The other problem I see is the operational issues that most telecom companies face. Just getting a quote out of most these companies is an ordeal. And the pricing is anything but standard. Two agents and a Direct will likely produce 3 separate quoted rates. WTH? And that's just to get a quote. Generating a contract, especially from the Death Star, can take up to 10 business days!!

One other discrepancy is that agent paperwork is usually more than a direct sales drones. We have to add a Letter of Agency (LOA), at the least, to show our permission to act on the client's behalf. We also usually have other paperwork - like credit applications - that directs get to skip. Why? No idea, but I have seen enough of it over the years.

So now we get the quote and the contracts. As the agent we explain why we need the LOA and that we won't be taking the client for a ride. We are the trusted advisor, right? Now with signatures and a mountain of paperwork, we submit the order. That's fun too. The order site crashes and saves no work. Start over. The email address doesn't auto-respond with a tracking number. (Re-submit. Re-submit. Call. UGH!)

Then we wait to hear if the order was accepted. Likely something on the paperwork will slow it up. Get that fixed requires being tricky or returning to the customer to explain how we missed a page or a signature or something. When we finally get a FOC date, we are half way there!

Last Ma Bell Internet T1 order, after the FOC date, no install because of address mismatch - over a suite number! One telco closet for the whole building and the address was the same as a DSL circuit and 3 phone lines that the RBOC was already billing to the disputed address.

In cases of fiber, there is usually customer premise make-read work to do. Likely, someone will be told what that work is but not any of the contacts on the paperwork. Even in the case of T1, conduit and other inside wiring issues could delay things.

So now we have the circuit installed. Just have to get it turned up. Tele-installs are great. One person reading from a script talking to the office manager. Eventually it works out.

My advice now is No Managed Router! Ma Bell has resorted to email only to make config changes on the router. No phone to call. One time the tech was in Raleigh. The second it was Singapore. Just to get NAT and DHCP turned on and the SIP phones to work.

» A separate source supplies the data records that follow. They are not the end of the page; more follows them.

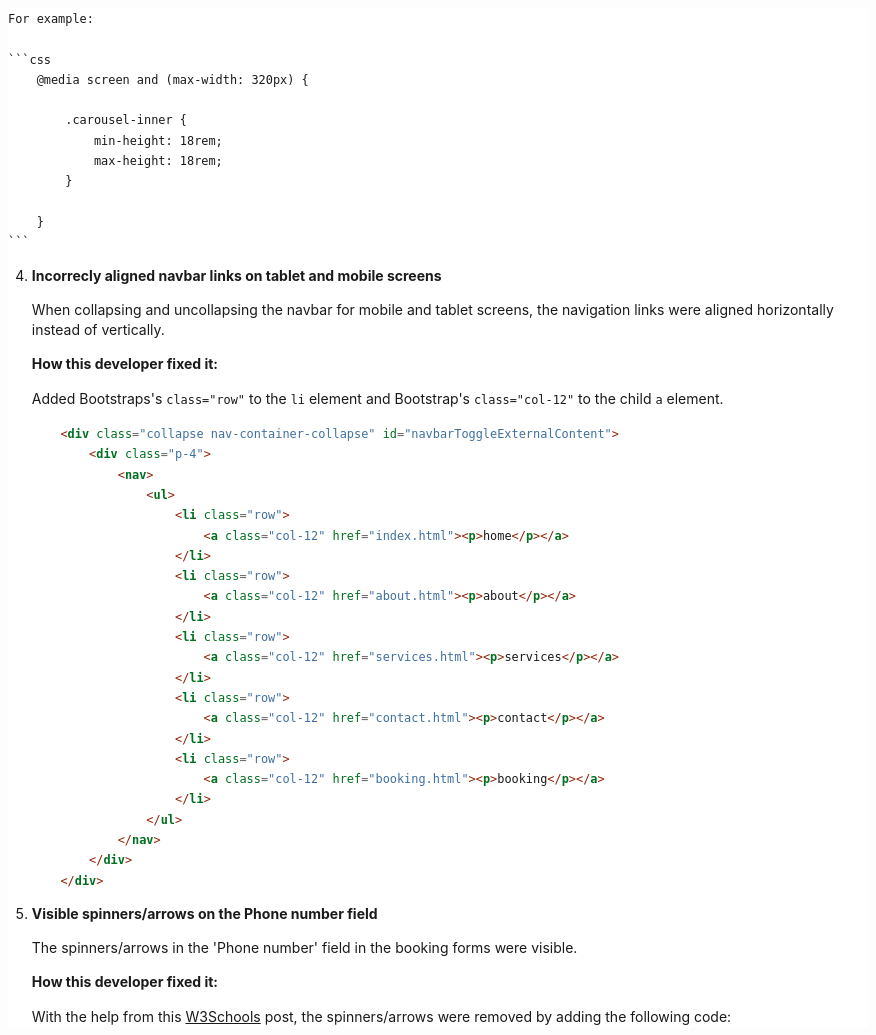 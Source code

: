     For example:

    ```css
        @media screen and (max-width: 320px) {

            .carousel-inner {
                min-height: 18rem;
                max-height: 18rem;
            }

        }
    ```

4. **Incorrecly aligned navbar links on tablet and mobile screens**

    When collapsing and uncollapsing the navbar for mobile and tablet screens, the navigation links were aligned horizontally instead of vertically.

    **How this developer fixed it:**

    Added Bootstraps's ```class="row"``` to the ```li``` element and Bootstrap's ```class="col-12"``` to the child ```a``` element.

    ```html
        <div class="collapse nav-container-collapse" id="navbarToggleExternalContent">
            <div class="p-4">
                <nav>
                    <ul>
                        <li class="row"> 
                            <a class="col-12" href="index.html"><p>home</p></a>
                        </li>
                        <li class="row"> 
                            <a class="col-12" href="about.html"><p>about</p></a>
                        </li>
                        <li class="row"> 
                            <a class="col-12" href="services.html"><p>services</p></a>
                        </li>
                        <li class="row"> 
                            <a class="col-12" href="contact.html"><p>contact</p></a>
                        </li>
                        <li class="row"> 
                            <a class="col-12" href="booking.html"><p>booking</p></a>
                        </li>
                    </ul>
                </nav>
            </div>
        </div>
    ```

5. **Visible spinners/arrows on the Phone number field**

    The spinners/arrows in the 'Phone number' field in the booking forms were visible. 

    **How this developer fixed it:**
    
    With the help from this [W3Schools](https://www.w3schools.com/howto/howto_css_hide_arrow_number.asp) post, the spinners/arrows were removed by adding the following code:
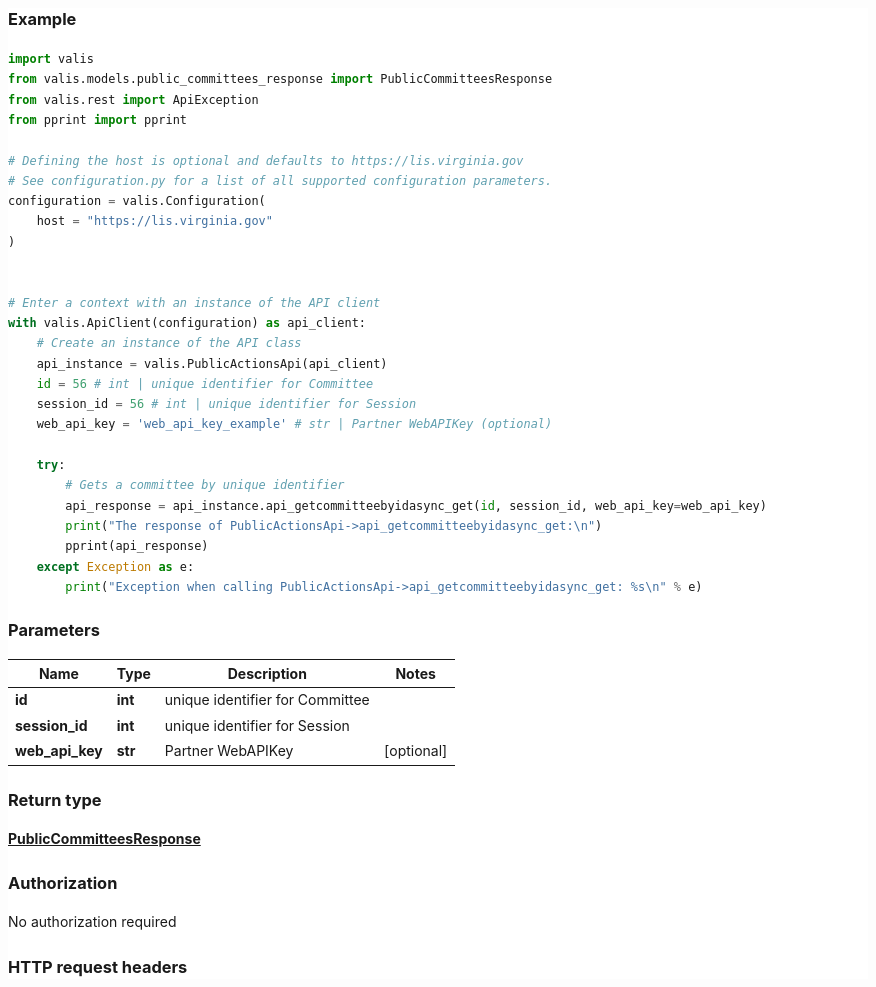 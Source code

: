 ### Example


```python
import valis
from valis.models.public_committees_response import PublicCommitteesResponse
from valis.rest import ApiException
from pprint import pprint

# Defining the host is optional and defaults to https://lis.virginia.gov
# See configuration.py for a list of all supported configuration parameters.
configuration = valis.Configuration(
    host = "https://lis.virginia.gov"
)


# Enter a context with an instance of the API client
with valis.ApiClient(configuration) as api_client:
    # Create an instance of the API class
    api_instance = valis.PublicActionsApi(api_client)
    id = 56 # int | unique identifier for Committee
    session_id = 56 # int | unique identifier for Session
    web_api_key = 'web_api_key_example' # str | Partner WebAPIKey (optional)

    try:
        # Gets a committee by unique identifier
        api_response = api_instance.api_getcommitteebyidasync_get(id, session_id, web_api_key=web_api_key)
        print("The response of PublicActionsApi->api_getcommitteebyidasync_get:\n")
        pprint(api_response)
    except Exception as e:
        print("Exception when calling PublicActionsApi->api_getcommitteebyidasync_get: %s\n" % e)
```



### Parameters


Name | Type | Description  | Notes
------------- | ------------- | ------------- | -------------
 **id** | **int**| unique identifier for Committee | 
 **session_id** | **int**| unique identifier for Session | 
 **web_api_key** | **str**| Partner WebAPIKey | [optional] 

### Return type

[**PublicCommitteesResponse**](PublicCommitteesResponse.md)

### Authorization

No authorization required

### HTTP request headers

The time versus compensation meter is tilting upside down. With rates sliding downward on every telecom service, commissions have too, which means agents are working harder in a broken system to make less money. And that's if you don't have any commission issues with the carrier, which every agent has. It's telecom for gosh sakes. Of course, there is commission errors. Billing errors too.  How did it get this broken?

The Energy Game

March 23, 2009 12:11 AM | 0 Comments
Did you know that as an agent you can broker energy? Paetec is plugging agents into the energy business - after it purchased an energy broker. I know a couple of agents that have been in the energy business for a while. I don't think it can replace its telecom business.

In other energy news, the telecom companies are also looking to get into energy management in the way of the smart home. Most homes do not have the equipment necessary installed in their homes to take advantage of this service. Likely, this will change as time goes on. It allows the telecom connection to the home be more productive. At the end of the day, people aren't buying telecom - they are buying a communication device or a platform for productivity or entertainment or knowledge or whatever. That's what telecom companies need to keep in mind.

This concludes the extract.